Beginner’s Guide to Regular Expressions with Examples¶

Regular expressions, or regex, are patterns used to match strings of text. They can be very useful for searching, validating, or manipulating text efficiently. This guide will introduce the basics of regex with easy-to-follow examples.

What is RegEx?¶

A regular expression is a sequence of characters that define a specific search pattern. It is often used in:

Search operations (e.g., finding phone numbers or email addresses)
Validation checks (e.g., validating passwords or input fields)
Replacing text (e.g., formatting text or data cleaning)

Some people think that regular expressions are very complicated but I assure you, by the end of this article you will be able to read, create and analyse them easily!

When you see something like s/\\\\/\/\//g or ^([a-zA-Z0-9_\.-]+)@([\da-zA-Z\.-]+)\.([a-zA-Z\.]{2,63})$ it could terrify you, but let's look forward and hopefully we will be able to see what this gibberish means by the end of the article.

Basic Syntax and Examples¶

In most programming languages, as well as in some interpreters, / characters are used to delimit a regular expression. Thus, /pattern/ represents a regular expression that matches the pattern between the two / symbols. There may be letters before or after the / symbols - these are called modifiers or flags.

Also you can see regular expressions with three / symbols. In this case we are replacing the first part (that matches the regular expression) with the second part.

Let’s look at some key elements of regex syntax with examples.

1. Literal Characters¶

Pattern: /apple/
Description: Searches for the exact word "apple" in text.
Example:
- Text: "I bought an apple."
- Matches: "apple"

This is the easiest example. We are searching for an exact sequence of characters (apple) within the given string. As we did not provide any case matching flags in the regex, this will only match apple, not Apple, APPLE, or any other case combinations.
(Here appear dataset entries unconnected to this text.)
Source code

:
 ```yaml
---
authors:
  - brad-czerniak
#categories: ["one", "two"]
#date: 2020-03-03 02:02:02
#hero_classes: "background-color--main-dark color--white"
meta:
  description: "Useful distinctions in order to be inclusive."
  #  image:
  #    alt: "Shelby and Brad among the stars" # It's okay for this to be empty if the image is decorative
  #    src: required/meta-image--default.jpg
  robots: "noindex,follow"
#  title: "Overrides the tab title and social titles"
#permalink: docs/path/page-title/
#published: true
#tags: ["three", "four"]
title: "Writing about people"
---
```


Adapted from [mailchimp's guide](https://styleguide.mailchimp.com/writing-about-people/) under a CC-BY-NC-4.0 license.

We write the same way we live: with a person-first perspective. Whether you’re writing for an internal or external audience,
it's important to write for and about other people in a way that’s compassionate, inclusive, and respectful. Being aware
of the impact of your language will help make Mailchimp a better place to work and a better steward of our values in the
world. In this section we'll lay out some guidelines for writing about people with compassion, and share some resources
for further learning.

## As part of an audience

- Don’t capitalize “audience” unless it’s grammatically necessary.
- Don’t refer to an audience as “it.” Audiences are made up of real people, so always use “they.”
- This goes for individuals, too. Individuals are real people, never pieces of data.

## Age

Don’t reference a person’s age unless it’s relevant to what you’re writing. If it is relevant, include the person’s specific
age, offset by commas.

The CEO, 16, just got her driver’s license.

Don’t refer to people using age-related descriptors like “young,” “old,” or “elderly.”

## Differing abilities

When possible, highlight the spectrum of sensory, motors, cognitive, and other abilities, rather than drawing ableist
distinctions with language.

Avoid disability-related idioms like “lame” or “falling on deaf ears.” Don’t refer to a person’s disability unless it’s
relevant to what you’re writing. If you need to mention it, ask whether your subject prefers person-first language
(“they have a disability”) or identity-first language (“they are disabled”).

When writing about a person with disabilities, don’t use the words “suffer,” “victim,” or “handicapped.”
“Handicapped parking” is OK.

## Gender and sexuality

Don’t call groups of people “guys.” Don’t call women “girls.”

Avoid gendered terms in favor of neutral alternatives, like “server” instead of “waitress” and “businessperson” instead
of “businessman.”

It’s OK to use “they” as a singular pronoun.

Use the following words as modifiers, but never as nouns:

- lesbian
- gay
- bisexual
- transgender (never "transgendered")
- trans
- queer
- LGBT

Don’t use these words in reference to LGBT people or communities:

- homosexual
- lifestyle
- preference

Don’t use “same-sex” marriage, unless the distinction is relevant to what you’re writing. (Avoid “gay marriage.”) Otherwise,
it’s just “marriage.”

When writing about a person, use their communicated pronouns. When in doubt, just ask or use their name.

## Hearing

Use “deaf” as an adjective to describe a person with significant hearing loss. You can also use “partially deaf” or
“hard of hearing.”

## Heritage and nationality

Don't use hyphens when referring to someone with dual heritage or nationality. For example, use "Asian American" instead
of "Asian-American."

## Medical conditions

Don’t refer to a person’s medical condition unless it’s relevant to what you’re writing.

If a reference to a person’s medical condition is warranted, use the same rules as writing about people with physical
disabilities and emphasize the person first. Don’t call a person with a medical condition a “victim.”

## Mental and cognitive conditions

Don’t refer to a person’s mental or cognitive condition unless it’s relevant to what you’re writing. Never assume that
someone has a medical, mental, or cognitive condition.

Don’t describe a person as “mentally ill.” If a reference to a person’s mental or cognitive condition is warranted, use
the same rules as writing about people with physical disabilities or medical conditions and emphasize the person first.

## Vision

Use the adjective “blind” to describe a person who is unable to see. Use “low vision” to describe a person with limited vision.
2. Metacharacters (Special Characters)¶

These characters have a special meaning in regex: . ^ $ * + ? { } [ ] \ | ( ). If you need to search for these characters, escape them with a backslash (\).

Example:

Pattern: /\$100/
Description: Searches for the number 100 starting with a $ (special character is escaped).
Example:
- Text: "The price is $100."
- Matches: "$100"

Common Patterns and Their Usage¶

This section covers frequently used regex patterns, such as anchors (^ and $ for matching the start or end of strings), character classes ([ ] for matching specific characters), and quantifiers (*, +, ?, {} for controlling repetition). Also predefined classes like \d (digits) and \s (white space), as well as grouping with parentheses and using the OR operator (|) for alternation. These patterns are essential for building effective and versatile regex expressions.
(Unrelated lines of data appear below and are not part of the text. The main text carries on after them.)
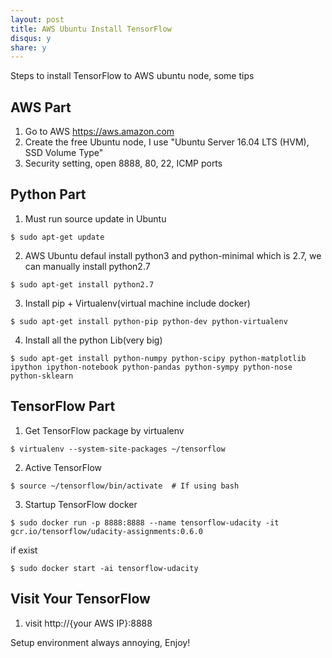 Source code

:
 ```yaml
---
layout: post
title: AWS Ubuntu Install TensorFlow
disqus: y
share: y
---
```


Steps to install TensorFlow to AWS ubuntu node, some tips

AWS Part
---------------------
1. Go to AWS https://aws.amazon.com
2. Create the free Ubuntu node, I use "Ubuntu Server 16.04 LTS (HVM), SSD Volume Type"
3. Security setting, open 8888, 80, 22, ICMP ports

Python Part
---------------------
1. Must run source update in Ubuntu

```shell
$ sudo apt-get update
```
2. AWS Ubuntu defaul install python3 and python-minimal which is 2.7, we can manually install python2.7

```shell
$ sudo apt-get install python2.7
```
3. Install pip + Virtualenv(virtual machine include docker)

```shell
$ sudo apt-get install python-pip python-dev python-virtualenv
```
4. Install all the python Lib(very big)

```shell
$ sudo apt-get install python-numpy python-scipy python-matplotlib ipython ipython-notebook python-pandas python-sympy python-nose python-sklearn
```

TensorFlow Part
---------------------
1. Get TensorFlow package by virtualenv

```shell
$ virtualenv --system-site-packages ~/tensorflow
```
2. Active TensorFlow

```shell
$ source ~/tensorflow/bin/activate  # If using bash
```
3. Startup TensorFlow docker

```shell
$ sudo docker run -p 8888:8888 --name tensorflow-udacity -it gcr.io/tensorflow/udacity-assignments:0.6.0
```
if exist

```shell
$ sudo docker start -ai tensorflow-udacity
```

Visit Your TensorFlow
---------------------
1. visit http://{your AWS IP}:8888

Setup environment always annoying, Enjoy!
1. Anchors: Start (^) and End ($) of a String¶

Pattern: /^The/
Description: Matches strings that start with "The".
Example:
- Text: "The cat is sleeping."
- Matches: "The" (only if it appears at the start)
Pattern: /end$/
Description: Matches strings that end with "end".
Example:
- Text: "This is the end"
- Matches: "end"

2. Character Classes: [ ]¶

Pattern: /[aeiou]/
Description: Matches any vowel in the text.
Example:
- Text: "hello"
- Matches: "e", "o"
Range Example:
- Pattern: /[a-z]/
- Description: Matches any lowercase letter.
- Pattern: /[a-zA-Z]/
- Description: Matches any letter (lowercase and uppercase).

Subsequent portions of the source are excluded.